Daphne gets dumped by her fiance for his childhood best friend, which is the kind of sentence you have to read twice. Then, because the universe has a sense of humor, she ends up sharing an apartment with that best friend's jilted ex. Two heartbroken strangers, one lease, one small Michigan lake town that does not offer many exits.
What it's about
Daphne moved to a picturesque resort town for a man who then left her for someone he has apparently loved since grade school. Stranded with a lease and no partner, she moves in with Miles, the only other person in town whose life just detonated in the exact same way. He is her ex's new fiancee's ex. (Read that as many times as you need to.)
What starts as a coping mechanism between two people licking their wounds turns into a fake summer romance, staged partly for the benefit of the people who wrecked them. The trouble with pretending, as anyone who has tried it can tell you, is that summer is long and lake towns are small. The premise runs on a simple engine: two opposites, one shared apartment, a whole season to fill and feelings that refuse to observe the boundaries everyone agreed on.
Why everyone's talking about it
Emily Henry has become the closest thing contemporary romance has to a sure bet. Her books land on bestseller lists on release day and stay there and this one arrived carrying the goodwill of readers who already trust her banter, her wounded-but-witty leads and her habit of building whole towns you want to move into.

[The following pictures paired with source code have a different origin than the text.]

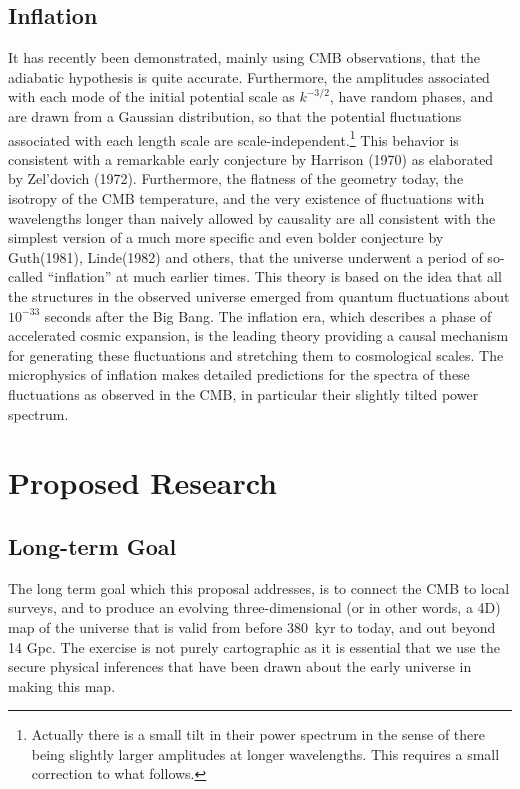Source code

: \documentclass[psfig,11pt]{article}
\begin{document}
\subsection{Inflation}

It has recently been demonstrated, mainly using CMB observations, that the adiabatic hypothesis is quite accurate. Furthermore, the amplitudes associated with each mode of the initial potential scale as $k^{-3/2}$, have random phases, and are drawn from a Gaussian distribution, so that the potential fluctuations associated with each length scale are scale-independent.\footnote{Actually there is a small tilt in their power spectrum in the sense of there being slightly larger amplitudes at longer wavelengths. This requires a small correction to what follows.} This behavior is consistent with a remarkable early conjecture by Harrison (1970) as elaborated by Zel'dovich (1972). Furthermore, the flatness of the geometry today, the isotropy of the CMB temperature, and the very existence of fluctuations with wavelengths longer than naively allowed by causality are all consistent with the simplest version of a much more specific and even bolder conjecture by Guth(1981), Linde(1982) and others, that the universe underwent a period of so-called ``inflation'' at much earlier times. This theory is based on the idea that all the structures in the observed universe emerged from quantum fluctuations about $10^{-33}$ seconds after the Big Bang. The inflation era, which describes a phase of accelerated cosmic expansion, is the leading theory providing a causal mechanism for generating these fluctuations and stretching them to cosmological scales. The microphysics of inflation makes detailed predictions for the spectra of these fluctuations as observed in the CMB, in particular their slightly tilted power spectrum.



\section{Proposed Research}

\subsection{Long-term Goal}

The long term goal which this proposal addresses, is to connect the CMB to local surveys, and to produce an evolving three-dimensional (or in other words, a 4D) map of the universe that is valid from before 380~kyr to today, and out beyond 14 Gpc. The exercise is not purely cartographic as it is essential that we use the secure physical inferences that have been drawn about the early universe in making this map.
\end{document}
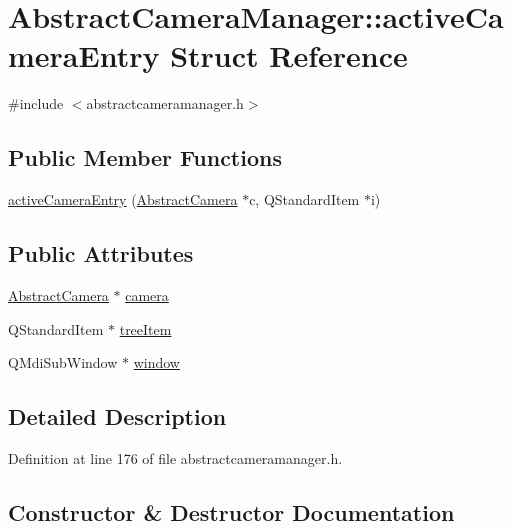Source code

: \hypertarget{struct_abstract_camera_manager_1_1active_camera_entry}{}\section{Abstract\+Camera\+Manager\+::active\+Camera\+Entry Struct Reference}
\label{struct_abstract_camera_manager_1_1active_camera_entry}


{\ttfamily \#include $<$abstractcameramanager.\+h$>$}

\subsection*{Public Member Functions}
\begin{DoxyCompactItemize}
\item 
\mbox{\hyperlink{struct_abstract_camera_manager_1_1active_camera_entry_a6cd26565097ec88f489c7b0396704533}{active\+Camera\+Entry}} (\mbox{\hyperlink{class_abstract_camera}{Abstract\+Camera}} $\ast$c, Q\+Standard\+Item $\ast$i)
\end{DoxyCompactItemize}
\subsection*{Public Attributes}
\begin{DoxyCompactItemize}
\item 
\mbox{\hyperlink{class_abstract_camera}{Abstract\+Camera}} $\ast$ \mbox{\hyperlink{struct_abstract_camera_manager_1_1active_camera_entry_ac03f9c68e2f8fd20f100512780f45cbb}{camera}}
\item 
Q\+Standard\+Item $\ast$ \mbox{\hyperlink{struct_abstract_camera_manager_1_1active_camera_entry_add95e09b5b0c854f15cbf73311f9ffb1}{tree\+Item}}
\item 
Q\+Mdi\+Sub\+Window $\ast$ \mbox{\hyperlink{struct_abstract_camera_manager_1_1active_camera_entry_a58a76914d71ad9d8b3ab6b16849e7161}{window}}
\end{DoxyCompactItemize}


\subsection{Detailed Description}


Definition at line 176 of file abstractcameramanager.\+h.



\subsection{Constructor \& Destructor Documentation}
\mbox{\label{struct_abstract_camera_manager_1_1active_camera_entry_a6cd26565097ec88f489c7b0396704533}}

This one is for the reader who wants the fake-dating trope done with actual emotional stakes, who likes a slow burn where the two leads are genuinely funny to each other and who does not mind a heroine rebuilding herself in real time. If you prefer your romance heavy on external plot, spice-forward, or free of the messy interior work of getting over someone, this may feel gentler and more character-driven than you want. It leans into the comfort-read register: warm, talky, seasonal.
The verdict, for now
If Emily Henry is already on your shelf, this is an easy yes and if she is not, this is a friendly place to start. Read it in a hammock, ideally near water, ideally with a cold drink and no plans. The only real risk is finishing it before the summer does.